James H. McKenzie (1862-1952): Home and Family

Home and Family


James McKenzie had a very complex home and family life. Orphaned at the age of 6, he did not experience the comfort in being in a secure family home. McKenzie does not elaborate on any memories of his parents before their death, but instead recalls his early life growing up with his Grandmother in the slums of London near Kensington, over Battersea Bridge. Even though he lived with his Grandmother only a short time, he seems the most happy throughout all of his childhood.








Battersea Bridge: (Old Chelsea Bridge 1881)

The death of his parents is written about in an unemotional way by McKenzie:

‘There was another crash that day, and I heard of it when I arrived home, it was a railway disaster and both of my parents were killed. I was an orphan.

I was taken to my grandmother, and there I made my home, she lived with an old servant companion, and they kept themselves strictly apart from their neighbours in this terrible slum, which incidently she owned.’ (2)

Despite living in the slums, his Grandmother in fact came from a wealthy Scottish background. This, sadly, only lasted until her marriage to McKenzie’s Grandfather.  McKenzie described their marriage as “unfortunate”, so unfortunate that their wealth evaporated:

‘She had come from a good Scottish family but according to rumour she had made an unfortunate marriage and had been left by her husband. They had been apart for many years. Her home appear’d to be a relic of a good one, for it was furnished with expensive antiques totally out of keeping with the slum surroundings.’ (2-3)

As his Grandmother still wanted to keep her heritage sacred, she did not let her present obscure her past. She remained acquainted with the rich from the other side of Battersea Bridge in Chelsea, even though the poor amongst her did not like it. She even kept her own servant, Rebecca.








History of Chelsea, in Kensington. Britain through time.

It was through the 1850s to the 1880s that Kensington was growing into a affluent suburb. However, it was affluent for the growing economic landowners who could afford their own builders and architects. Unfortunately for McKenzie and his family, the growing economy for Chelsea did not reach the slums and McKenzie still had to work and play around the Mud Lark. (1)

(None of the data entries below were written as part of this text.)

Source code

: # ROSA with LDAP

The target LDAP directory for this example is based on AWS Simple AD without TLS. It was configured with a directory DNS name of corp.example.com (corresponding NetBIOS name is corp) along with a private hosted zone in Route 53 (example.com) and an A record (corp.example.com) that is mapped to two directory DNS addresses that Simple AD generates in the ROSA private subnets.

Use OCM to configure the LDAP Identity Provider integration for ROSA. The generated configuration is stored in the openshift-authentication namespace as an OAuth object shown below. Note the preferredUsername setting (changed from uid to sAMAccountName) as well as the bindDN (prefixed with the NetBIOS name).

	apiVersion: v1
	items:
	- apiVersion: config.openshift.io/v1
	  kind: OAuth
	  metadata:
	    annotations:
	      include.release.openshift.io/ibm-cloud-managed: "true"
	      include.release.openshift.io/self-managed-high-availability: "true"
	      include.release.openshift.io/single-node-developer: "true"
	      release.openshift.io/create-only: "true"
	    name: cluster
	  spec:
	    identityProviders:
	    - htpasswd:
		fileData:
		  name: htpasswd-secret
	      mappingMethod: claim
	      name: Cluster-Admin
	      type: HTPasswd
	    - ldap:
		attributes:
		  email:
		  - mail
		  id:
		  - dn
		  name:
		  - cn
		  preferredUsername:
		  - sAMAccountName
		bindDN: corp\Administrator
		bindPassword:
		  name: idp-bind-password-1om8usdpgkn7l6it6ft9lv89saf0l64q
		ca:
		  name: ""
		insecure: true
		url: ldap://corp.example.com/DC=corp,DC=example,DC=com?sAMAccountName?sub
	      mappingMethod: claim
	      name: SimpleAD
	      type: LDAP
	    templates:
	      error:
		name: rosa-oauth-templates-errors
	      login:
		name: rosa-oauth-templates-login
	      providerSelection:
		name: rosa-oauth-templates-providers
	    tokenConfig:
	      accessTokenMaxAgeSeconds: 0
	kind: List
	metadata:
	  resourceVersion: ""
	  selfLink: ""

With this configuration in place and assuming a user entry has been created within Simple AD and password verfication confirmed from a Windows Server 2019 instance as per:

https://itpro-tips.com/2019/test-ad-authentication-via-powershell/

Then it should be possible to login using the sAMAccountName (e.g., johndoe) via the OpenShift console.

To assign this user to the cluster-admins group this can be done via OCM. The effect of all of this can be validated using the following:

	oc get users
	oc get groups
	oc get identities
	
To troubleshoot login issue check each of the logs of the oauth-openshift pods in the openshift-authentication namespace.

The ‘mud-larks’ was where both boys and girls would walk around knee deep within the mud around the London Thames to retrieve anything they think they could sell to earn a bit of money.


McKenzie’s Grandmother was the only member of his immediate family that he seemed to have truly loved, but even so, McKenzie’s nature towards family had been tainted throughout years as a result of neglect. Various family members did not want to take care of him, so throughout the reflections in his writing, he comes up with his own reason as to why his Grandmother was so nice: ‘My Grandmother was very kind to me, which may have been prompted by the great grief at the sudden death of my parents in such tragic circumstances.’ (3) Maybe, if it was not for her death, McKenzie might have stayed living in the slums quite happily if it was within her company, and could have possibly missed out on the fantastic life he led.

It is in fact, when describing his Grandmother’s death that McKenzie acknowledged how he truly felt. Within his memoir he rarely describes any emotions about anything or anyone, but it is when recalling the memories of his Grandmother that we are able to see another side to him: ‘It is very strange that old people sometimes die simultaneously. It was but a few months after the death of my grandfather, my Grandma had a burst of illness and dies, an upsetting matter to me.’ (11) This revelation is a great one for McKenzie, as his is unemotional throughout the rest of his writing. To admit to feeling upset at his Grandmother’s death shows how much she meant to him.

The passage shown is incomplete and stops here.